Exactly reproduce the data from its first line through the line with "Hence, to conclude", leaving out every line after it.

Stored records
* * * *
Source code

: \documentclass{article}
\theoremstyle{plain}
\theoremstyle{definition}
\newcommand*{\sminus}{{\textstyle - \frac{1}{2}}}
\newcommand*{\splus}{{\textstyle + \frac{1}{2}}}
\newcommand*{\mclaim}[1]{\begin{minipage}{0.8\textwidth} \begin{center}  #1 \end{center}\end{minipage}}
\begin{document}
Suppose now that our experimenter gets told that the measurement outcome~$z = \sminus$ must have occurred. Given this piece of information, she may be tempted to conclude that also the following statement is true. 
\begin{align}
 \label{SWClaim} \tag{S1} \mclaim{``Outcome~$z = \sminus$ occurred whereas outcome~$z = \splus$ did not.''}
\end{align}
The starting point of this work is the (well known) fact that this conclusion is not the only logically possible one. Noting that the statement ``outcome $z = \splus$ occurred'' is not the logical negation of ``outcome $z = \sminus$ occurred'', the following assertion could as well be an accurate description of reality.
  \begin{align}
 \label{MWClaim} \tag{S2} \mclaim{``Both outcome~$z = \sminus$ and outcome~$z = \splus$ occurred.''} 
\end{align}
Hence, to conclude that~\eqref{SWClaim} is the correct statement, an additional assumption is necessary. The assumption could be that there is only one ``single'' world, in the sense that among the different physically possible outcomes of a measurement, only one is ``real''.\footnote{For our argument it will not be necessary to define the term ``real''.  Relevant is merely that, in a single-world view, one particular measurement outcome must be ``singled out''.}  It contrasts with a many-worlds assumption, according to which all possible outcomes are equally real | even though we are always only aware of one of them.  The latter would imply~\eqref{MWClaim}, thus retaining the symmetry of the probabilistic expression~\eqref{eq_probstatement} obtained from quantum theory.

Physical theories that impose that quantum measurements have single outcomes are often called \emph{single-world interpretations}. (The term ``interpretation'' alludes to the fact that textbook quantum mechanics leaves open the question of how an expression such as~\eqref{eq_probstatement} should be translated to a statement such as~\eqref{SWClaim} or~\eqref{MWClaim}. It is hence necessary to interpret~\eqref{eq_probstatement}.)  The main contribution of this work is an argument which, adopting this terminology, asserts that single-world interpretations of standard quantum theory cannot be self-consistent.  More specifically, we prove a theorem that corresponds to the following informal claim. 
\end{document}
* * * *
→ Answer to this problem
Source code

: \documentclass{article}
\theoremstyle{plain}
\theoremstyle{definition}
\newcommand*{\sminus}{{\textstyle - \frac{1}{2}}}
\newcommand*{\splus}{{\textstyle + \frac{1}{2}}}
\newcommand*{\mclaim}[1]{\begin{minipage}{0.8\textwidth} \begin{center}  #1 \end{center}\end{minipage}}
\begin{document}
Suppose now that our experimenter gets told that the measurement outcome~$z = \sminus$ must have occurred. Given this piece of information, she may be tempted to conclude that also the following statement is true. 
\begin{align}
 \label{SWClaim} \tag{S1} \mclaim{``Outcome~$z = \sminus$ occurred whereas outcome~$z = \splus$ did not.''}
\end{align}
The starting point of this work is the (well known) fact that this conclusion is not the only logically possible one. Noting that the statement ``outcome $z = \splus$ occurred'' is not the logical negation of ``outcome $z = \sminus$ occurred'', the following assertion could as well be an accurate description of reality.
  \begin{align}
 \label{MWClaim} \tag{S2} \mclaim{``Both outcome~$z = \sminus$ and outcome~$z = \splus$ occurred.''} 
\end{align}
Hence, to conclude that~\eqref{SWClaim} is the correct statement, an additional assumption is necessary. The assumption could be that there is only one ``single'' world, in the sense that among the different physically possible outcomes of a measurement, only one is ``real''.\footnote{For our argument it will not be necessary to define the term ``real''.  Relevant is merely that, in a single-world view, one particular measurement outcome must be ``singled out''.}  It contrasts with a many-worlds assumption, according to which all possible outcomes are equally real | even though we are always only aware of one of them.  The latter would imply~\eqref{MWClaim}, thus retaining the symmetry of the probabilistic expression~\eqref{eq_probstatement} obtained from quantum theory.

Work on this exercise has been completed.